Non, mon visage n'est pas beau à voir. Regardé ma barbe qui goutte de sang et de sueur !

Regarder mon casque, mon bouclier, il étincelle parce qu'il m'a été donné par Ephaïstos le Boiteux, par un de ces dieux, lâches, belliqueux et manipulateurs ! Ils m'ont donné des outils pour mener à bien mon projet, qui était aussi le leur, détruire, anéantir !

Oui je sais que vous m'entendez. Zeus Fils de Cronos, ma mère, la Néréide, sale chien, tu l'as trahis. Et tu as eu peur de moi ! Je le sais, je suis plus fort que toi, je devais être plus fort que toi mais tu as été un lâche ! Qu'une vie éternelle doit être épuisante ! J'attends que la mort me libère, et toi, je te le dis, jamais tu ne vivras en paix avec toi même. Une éternité de tourments ! Si je ne peux pas te battre dans ce monde, je ferai en sorte de hanter tes songes ! Je serai aussi terribles dans tes pensées que je ne le suis sur le champ de bataille, pire même !

Aèdes, ne chantez pas mon nom, je ne suis qu'un tueur. Je n'ai aucune pitié, aucune peine à ôter la vie ! Aucun remord ! Regarder mon visage ! »

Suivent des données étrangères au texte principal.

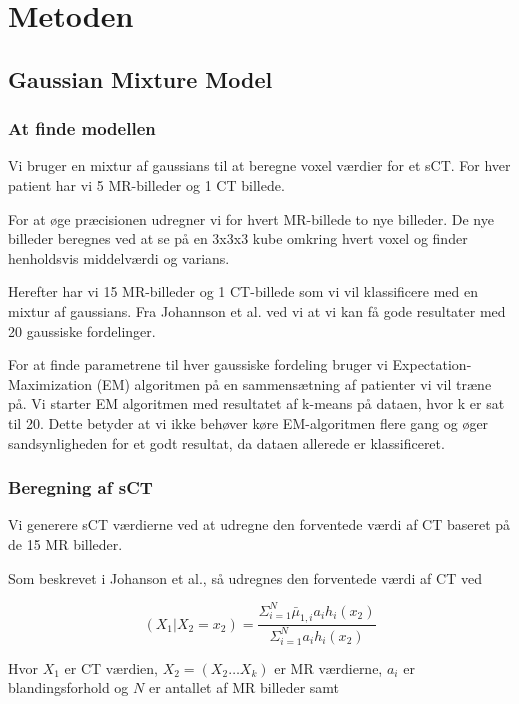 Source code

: \section{Metoden}
\subsection{Gaussian Mixture Model}

\subsubsection{At finde modellen}
Vi bruger en mixtur af gaussians til at beregne voxel værdier
for et sCT. For hver patient har vi 5 MR-billeder og 1 CT billede.

For at øge præcisionen udregner vi for hvert MR-billede
to nye billeder. De nye billeder beregnes ved at se på en 3x3x3
kube omkring hvert voxel og finder henholdsvis middelværdi og varians.

Herefter har vi 15 MR-billeder og 1 CT-billede som vi vil klassificere
med en mixtur af gaussians. Fra Johannson et al. ved vi at vi kan få
gode resultater med 20 gaussiske fordelinger. 

For at finde parametrene til hver gaussiske fordeling bruger vi
Expectation-Maximization (EM) algoritmen på en sammensætning af patienter
vi vil træne på. Vi starter EM algoritmen med resultatet af k-means på
dataen, hvor k er sat til 20. Dette betyder at vi ikke behøver køre
EM-algoritmen flere gang og øger sandsynligheden for et godt resultat, da
dataen allerede er klassificeret.




\subsubsection{Beregning af sCT}

Vi generere sCT værdierne ved at udregne den forventede værdi af CT baseret på de 15 MR billeder. 

Som beskrevet i Johanson et al., så udregnes den forventede værdi af CT ved

\begin{equation}
(X_1 | X_2 = x_2) = \frac{\Sigma^{N}_{i=1} \bar{\mu}_{1,i} a_i h_i(x_2)}{\Sigma^{N}_{i=1} a_i h_i(x_2)}
\end{equation}

Hvor $X_1$ er CT værdien, $X_2 = (X_2 \dots X_k)$ er MR værdierne, $a_i$ er blandingsforhold og $N$ er antallet af MR billeder samt

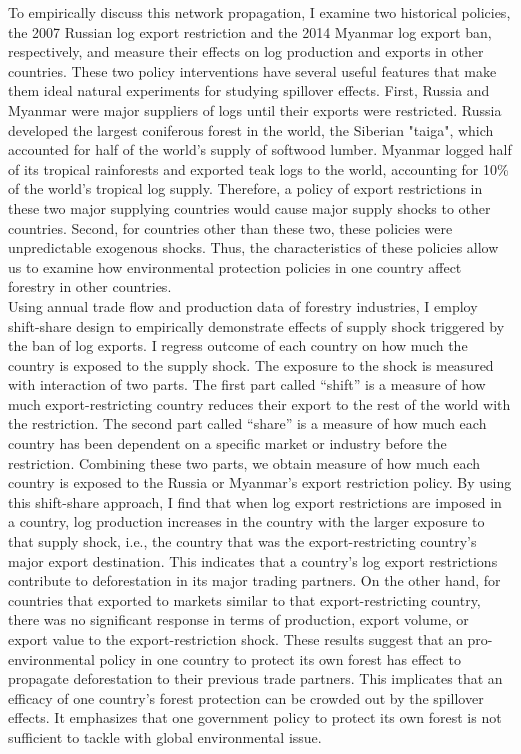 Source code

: \documentclass[a4paper,12pt]{article}
\begin{document}
To empirically discuss this network propagation, I examine two historical policies, the 2007 Russian log export restriction and the 2014 Myanmar log export ban, respectively, and measure their effects on log production and exports in other countries. These two policy interventions have several useful features that make them ideal natural experiments for studying spillover effects. First, Russia and Myanmar were major suppliers of logs until their exports were restricted. Russia developed the largest coniferous forest in the world, the Siberian "taiga", which accounted for half of the world's supply of softwood lumber. Myanmar logged half of its tropical rainforests and exported teak logs to the world, accounting for 10\% of the world's tropical log supply. Therefore, a policy of export restrictions in these two major supplying countries would cause major supply shocks to other countries. Second, for countries other than these two, these policies were unpredictable exogenous shocks. Thus, the characteristics of these policies allow us to examine how environmental protection policies in one country affect forestry in other countries.\\

Using annual trade flow and production data of forestry industries, I employ shift-share design to empirically demonstrate effects of supply shock triggered by the ban of log exports. I regress outcome of each country on how much the country is exposed to the supply shock. The exposure to the shock is measured with interaction of two parts. The first part called ``shift'' is a measure of how much export-restricting country reduces their export to the rest of the world with the restriction. The second part called ``share'' is a measure of how much each country has been dependent on a specific market or industry before the restriction. Combining these two parts, we obtain measure of how much each country is exposed to the Russia or Myanmar's export restriction policy. By using this shift-share approach, I find that when log export restrictions are imposed in a country, log production increases in the country with the larger exposure to that supply shock, i.e., the country that was the export-restricting country's major export destination. This indicates that a country's log export restrictions contribute to deforestation in its major trading partners. On the other hand, for countries that exported to markets similar to that export-restricting country, there was no significant response in terms of production, export volume, or export value to the export-restriction shock. These results suggest that an pro-environmental policy in one country to protect its own forest has effect to propagate deforestation to their previous trade partners. This implicates that an efficacy of one country's forest protection can be crowded out by the spillover effects. It emphasizes that one government policy to protect its own forest is not sufficient to tackle with global environmental issue.\\
\end{document}
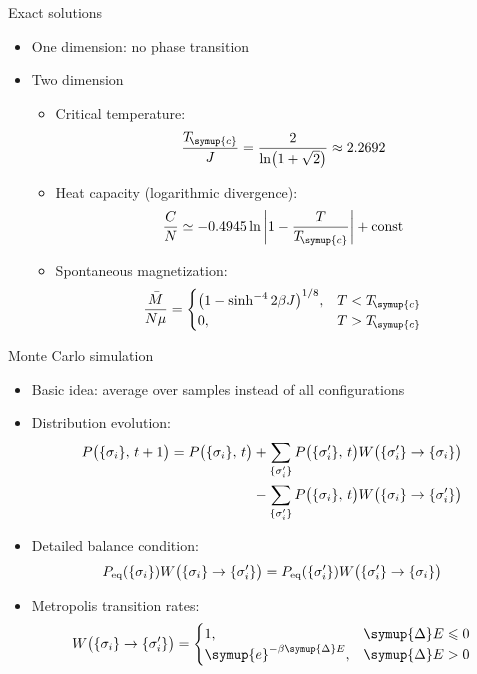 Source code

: \documentclass[aspectratio=169]{beamer}
\def\ee{{\symup{e}}}
\def\Tc{T_{\!\symup{c}}}
\def\incr{{\symup{\Delta}}}
\def\q#1{{\{#1\}}}
\def\const{\text{const}}
\begin{document}
\begin{frame}{Exact solutions}
\begin{itemize}
  \item One dimension: no phase transition
  \item Two dimension
    \begin{itemize}
      \item Critical temperature:
        \[ \frac{\Tc}{J} = \frac{2}{\ln(1+\sqrt{2})} \approx \num{2.2692} \]
      \item Heat capacity (logarithmic divergence):
        \[ \frac{C}{N} \simeq \num{-0.4945} \ln\abs{1-\frac{T}{\Tc}} + \const \]
      \item Spontaneous magnetization:
        \[
          \frac{\bar{M}}{N\mu} =
          \begin{cases}
            \qty(1 - \sinh^{-4} 2\beta J)^{1/8}, & T<\Tc \\
            0, & T>\Tc
          \end{cases}
        \]
    \end{itemize}
\end{itemize}
\end{frame}

\begin{frame}{Monte Carlo simulation}
\small
\begin{itemize}
  \item Basic idea: average over samples instead of all configurations
  \item Distribution evolution:
    \begin{align*}
      P\qty\big(\q{\sigma_i},\,t+1) = P\qty\big(\q{\sigma_i},\,t)
      &+ \sum_{\q{\sigma'_i}} P\qty\big(\q{\sigma'_i},\,t) W\qty\big(\q{\sigma'_i}\to\q{\sigma_i})
         \notag \\
      &- \sum_{\q{\sigma'_i}} P\qty\big(\q{\sigma_i},\,t)  W\qty\big(\q{\sigma_i}\to\q{\sigma'_i})
    \end{align*}
  \item Detailed balance condition:
    \[
        P_{\text{eq}}(\q{\sigma_i})  W\qty\big(\q{\sigma_i}\to\q{\sigma'_i})
      = P_{\text{eq}}(\q{\sigma'_i}) W\qty\big(\q{\sigma'_i}\to\q{\sigma_i})
    \]
  \item Metropolis transition rates:
    \[
      W\qty\big(\q{\sigma_i}\to\q{\sigma'_i}) =
      \begin{cases}
        1, & \incr{E} \leqslant 0 \\
        \ee^{-\beta \incr{E}}, & \incr{E} > 0
      \end{cases}
    \]
\end{itemize}
\end{frame}
\end{document}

Le Péléide enlève son casque, un éclair tombe sur Troie.

« -Voyez ! Ma jeunesse, dans ces rides sur mon front, la voyez-vous ? Et mes cernes, mes yeux verts cernés de rouge, est-ce cela que vous chanterez ? Et c'est bouts de cervelles dans ma barbe ? Et mes mains ? Regardez mes mains ! Calleuses, usées, elles ont massacrée ! Des fils, des frères, des maris, des oncles, des pères, des amants, des jeunes, des vieux, des princes et des rois ! Regardez !
Voilà ce que voulez les dieux ! »

Il prend le cadavre du fils aîné de Priam dans ses bras.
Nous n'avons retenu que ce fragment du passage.